▽

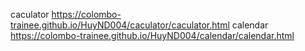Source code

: caculator
https://colombo-trainee.github.io/HuyND004/caculator/caculator.html
calendar
https://colombo-trainee.github.io/HuyND004/calendar/calendar.html
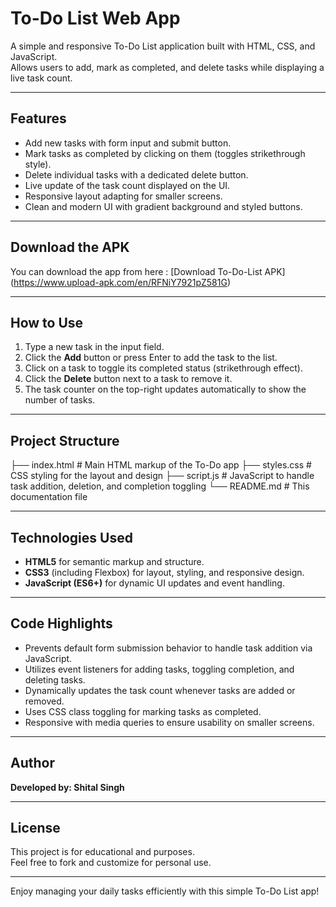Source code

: # To-Do List Web App

A simple and responsive To-Do List application built with HTML, CSS, and JavaScript.  
Allows users to add, mark as completed, and delete tasks while displaying a live task count.

---

## Features

- Add new tasks with form input and submit button.
- Mark tasks as completed by clicking on them (toggles strikethrough style).
- Delete individual tasks with a dedicated delete button.
- Live update of the task count displayed on the UI.
- Responsive layout adapting for smaller screens.
- Clean and modern UI with gradient background and styled buttons.

---

## Download the APK 
You can download the app from here :
[Download To-Do-List APK] (https://www.upload-apk.com/en/RFNiY7921pZ581G)

---

## How to Use

1. Type a new task in the input field.
2. Click the **Add** button or press Enter to add the task to the list.
3. Click on a task to toggle its completed status (strikethrough effect).
4. Click the **Delete** button next to a task to remove it.
5. The task counter on the top-right updates automatically to show the number of tasks.

---

## Project Structure

├── index.html # Main HTML markup of the To-Do app
├── styles.css # CSS styling for the layout and design
├── script.js # JavaScript to handle task addition, deletion, and completion toggling
└── README.md # This documentation file

---

## Technologies Used

- **HTML5** for semantic markup and structure.
- **CSS3** (including Flexbox) for layout, styling, and responsive design.
- **JavaScript (ES6+)** for dynamic UI updates and event handling.

---

## Code Highlights

- Prevents default form submission behavior to handle task addition via JavaScript.
- Utilizes event listeners for adding tasks, toggling completion, and deleting tasks.
- Dynamically updates the task count whenever tasks are added or removed.
- Uses CSS class toggling for marking tasks as completed.
- Responsive with media queries to ensure usability on smaller screens.

---

## Author

**Developed by: Shital Singh**

---

## License

This project is for educational and purposes.  
Feel free to fork and customize for personal use.

---

Enjoy managing your daily tasks efficiently with this simple To-Do List app!
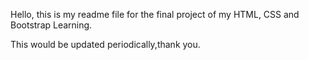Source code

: Hello, this is my readme file for the final project of my HTML, CSS and Bootstrap Learning.

This would be updated periodically,thank you.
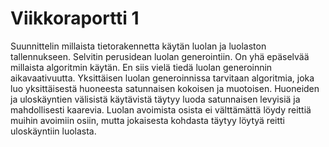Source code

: # Viikkoraportti 1

Suunnittelin millaista tietorakennetta käytän luolan ja luolaston tallennukseen. Selvitin perusidean luolan generointiin. On yhä epäselvää millaista algoritmin käytän. En siis vielä tiedä luolan generoinnin aikavaativuutta. Yksittäisen luolan generoinnissa tarvitaan algoritmia, joka luo yksittäisestä huoneesta satunnaisen kokoisen ja muotoisen. Huoneiden ja uloskäyntien välisistä käytävistä täytyy luoda satunnaisen levyisiä ja mahdollisesti kaarevia. Luolan avoimista osista ei välttämättä löydy reittiä muihin avoimiin osiin, mutta jokaisesta kohdasta täytyy löytyä reitti uloskäyntiin luolasta.

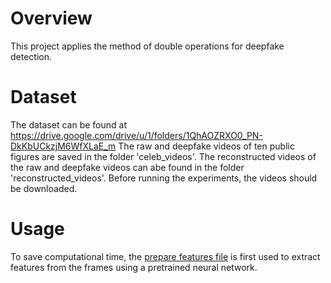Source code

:# Overview
This project applies the method of double operations for deepfake detection.

# Dataset
The dataset can be found at https://drive.google.com/drive/u/1/folders/1QhAOZRXO0_PN-DkKbUCkzjM6WfXLaE_m
The raw and deepfake videos of ten public figures are saved in the folder 'celeb_videos'.
The reconstructed videos of the raw and deepfake videos can abe found in the folder 'reconstructed_videos'.
Before running the experiments, the videos should be downloaded.

# Usage
To save computational time, the [prepare features file](https://github.com/sevprinc/DF/blob/main/notebook/prepare%20features.ipynb) is first used to extract features from the frames using a pretrained neural network.


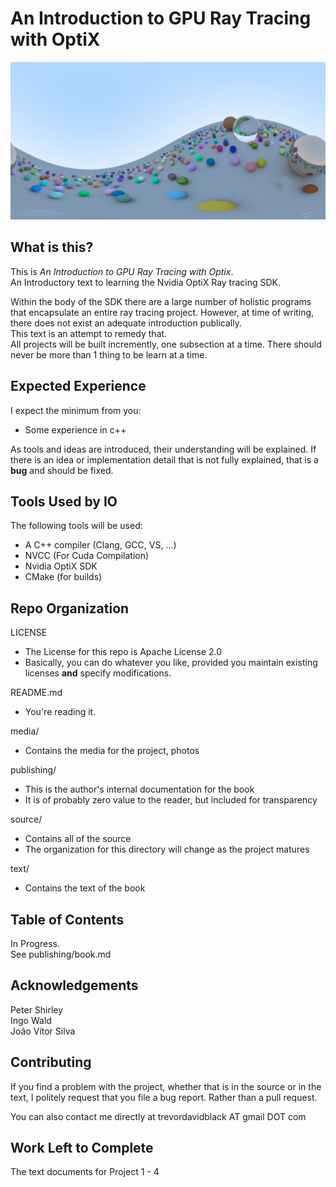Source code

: # An Introduction to GPU Ray Tracing with OptiX #

![](media/readme_header2.png)

## What is this? ##

This is *An Introduction to GPU Ray Tracing with Optix*.\
An Introductory text to learning the Nvidia OptiX Ray tracing SDK.

Within the body of the SDK there are a large number of holistic programs that encapsulate an entire ray tracing project. However, at time of writing, there does not exist an adequate introduction publically.\
This text is an attempt to remedy that.\
All projects will be built incremently, one subsection at a time. There should never be more than 1 thing to be learn at a time.

## Expected Experience ##

I expect the minimum from you:
- Some experience in c++

As tools and ideas are introduced, their understanding will be explained. If there is an idea or implementation detail that is not fully explained, that is a **bug** and should be fixed.

## Tools Used by IO ##

The following tools will be used:
- A C++ compiler (Clang, GCC, VS, ...)
- NVCC (For Cuda Compilation)
- Nvidia OptiX SDK
- CMake (for builds)

## Repo Organization ##

LICENSE
- The License for this repo is Apache License 2.0
- Basically, you can do whatever you like, provided you maintain existing licenses **and** specify modifications.

README.md
- You're reading it.

media/
- Contains the media for the project, photos

publishing/
- This is the author's internal documentation for the book
- It is of probably zero value to the reader, but included for transparency

source/
- Contains all of the source
- The organization for this directory will change as the project matures

text/
- Contains the text of the book

## Table of Contents ##

In Progress.\
See publishing/book.md

## Acknowledgements ##

Peter Shirley\
Ingo Wald\
João Vítor Silva

## Contributing ##

If you find a problem with the project, whether that is in the source or in the text, I politely request that you file a bug report. Rather than a pull request.

You can also contact me directly at trevordavidblack AT gmail DOT com

## Work Left to Complete ##

The text documents for Project 1 - 4
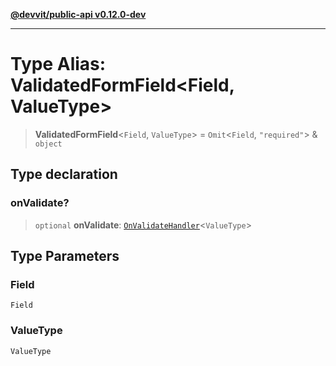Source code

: [**@devvit/public-api v0.12.0-dev**](../README.md)

---

# Type Alias: ValidatedFormField\<Field, ValueType\>

> **ValidatedFormField**\<`Field`, `ValueType`\> = `Omit`\<`Field`, `"required"`\> & `object`

## Type declaration

### onValidate?

> `optional` **onValidate**: [`OnValidateHandler`](OnValidateHandler.md)\<`ValueType`\>

## Type Parameters

### Field

`Field`

### ValueType

`ValueType`
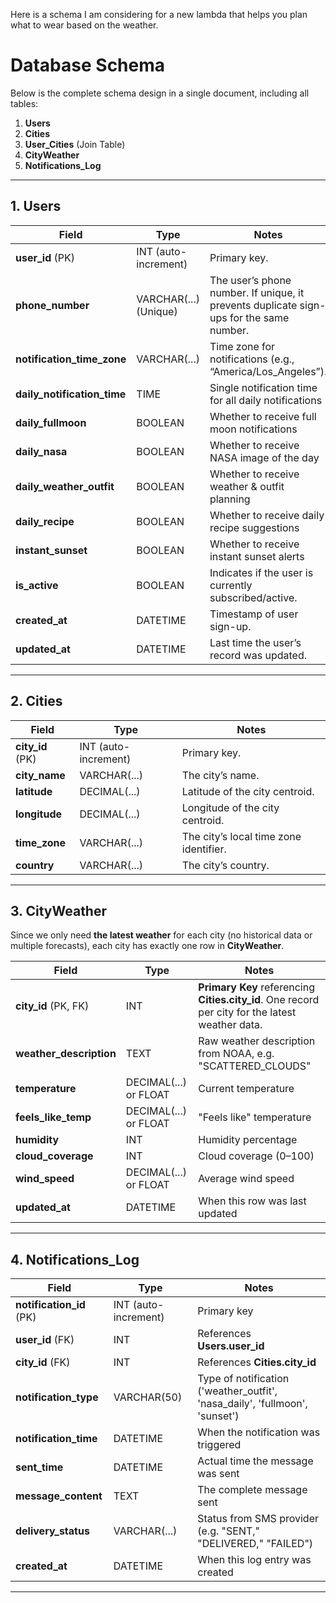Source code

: Here is a schema I am considering for a new lambda that helps you plan what to wear based on the weather.

# Database Schema

Below is the complete schema design in a single document, including all tables:

1. **Users**  
2. **Cities**  
3. **User_Cities** (Join Table)  
4. **CityWeather**  
5. **Notifications_Log**  

---

## 1. Users

| Field                       | Type                  | Notes                                                                                   |
| --------------------------- | --------------------- | --------------------------------------------------------------------------------------- |
| **user_id** (PK)            | INT (auto-increment)  | Primary key.                                                                            |
| **phone_number**            | VARCHAR(...) (Unique) | The user’s phone number. If unique, it prevents duplicate sign-ups for the same number. |
| **notification_time_zone**  | VARCHAR(...)          | Time zone for notifications (e.g., “America/Los_Angeles”).                              |
| **daily_notification_time** | TIME                  | Single notification time for all daily notifications                                    |
| **daily_fullmoon**          | BOOLEAN               | Whether to receive full moon notifications                                              |
| **daily_nasa**              | BOOLEAN               | Whether to receive NASA image of the day                                                |
| **daily_weather_outfit**    | BOOLEAN               | Whether to receive weather & outfit planning                                            |
| **daily_recipe**            | BOOLEAN               | Whether to receive daily recipe suggestions                                             |
| **instant_sunset**          | BOOLEAN               | Whether to receive instant sunset alerts                                                |
| **is_active**               | BOOLEAN               | Indicates if the user is currently subscribed/active.                                   |
| **created_at**              | DATETIME              | Timestamp of user sign-up.                                                              |
| **updated_at**              | DATETIME              | Last time the user’s record was updated.                                                |

---

## 2. Cities

| Field            | Type                 | Notes                                  |
| ---------------- | -------------------- | -------------------------------------- |
| **city_id** (PK) | INT (auto-increment) | Primary key.                           |
| **city_name**    | VARCHAR(...)         | The city’s name.                       |
| **latitude**     | DECIMAL(...)         | Latitude of the city centroid.         |
| **longitude**    | DECIMAL(...)         | Longitude of the city centroid.        |
| **time_zone**    | VARCHAR(...)         | The city’s local time zone identifier. |
| **country**      | VARCHAR(...)         | The city’s country.                    |
---

## 3. CityWeather

Since we only need **the latest weather** for each city (no historical data or multiple forecasts), each city has exactly one row in **CityWeather**.

| Field                   | Type                  | Notes                                                                                            |
| ----------------------- | --------------------- | ------------------------------------------------------------------------------------------------ |
| **city_id** (PK, FK)    | INT                   | **Primary Key** referencing **Cities.city_id**. One record per city for the latest weather data. |
| **weather_description** | TEXT                  | Raw weather description from NOAA, e.g. "SCATTERED_CLOUDS"                                       |
| **temperature**         | DECIMAL(...) or FLOAT | Current temperature                                                                              |
| **feels_like_temp**     | DECIMAL(...) or FLOAT | "Feels like" temperature                                                                         |
| **humidity**            | INT                   | Humidity percentage                                                                              |
| **cloud_coverage**      | INT                   | Cloud coverage (0–100)                                                                           |
| **wind_speed**          | DECIMAL(...) or FLOAT | Average wind speed                                                                               |
| **updated_at**          | DATETIME              | When this row was last updated                                                                   |

---

## 4. Notifications_Log

| Field                    | Type                 | Notes                                                                       |
| ------------------------ | -------------------- | --------------------------------------------------------------------------- |
| **notification_id** (PK) | INT (auto-increment) | Primary key                                                                 |
| **user_id** (FK)         | INT                  | References **Users.user_id**                                                |
| **city_id** (FK)         | INT                  | References **Cities.city_id**                                               |
| **notification_type**    | VARCHAR(50)          | Type of notification ('weather_outfit', 'nasa_daily', 'fullmoon', 'sunset') |
| **notification_time**    | DATETIME             | When the notification was triggered                                         |
| **sent_time**            | DATETIME             | Actual time the message was sent                                            |
| **message_content**      | TEXT                 | The complete message sent                                                   |
| **delivery_status**      | VARCHAR(...)         | Status from SMS provider (e.g. "SENT," "DELIVERED," "FAILED")               |
| **created_at**           | DATETIME             | When this log entry was created                                             |

---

△

> **ABOUT THIS EXERCISE**
Above are some records; copy exactly the lines from the one with "- The License" through the one with "- This is the", both included, and no others.

> **COMPLETED EXERCISE**
- The License for this repo is Apache License 2.0
- Basically, you can do whatever you like, provided you maintain existing licenses **and** specify modifications.

README.md
- You're reading it.

media/
- Contains the media for the project, photos

publishing/
- This is the author's internal documentation for the book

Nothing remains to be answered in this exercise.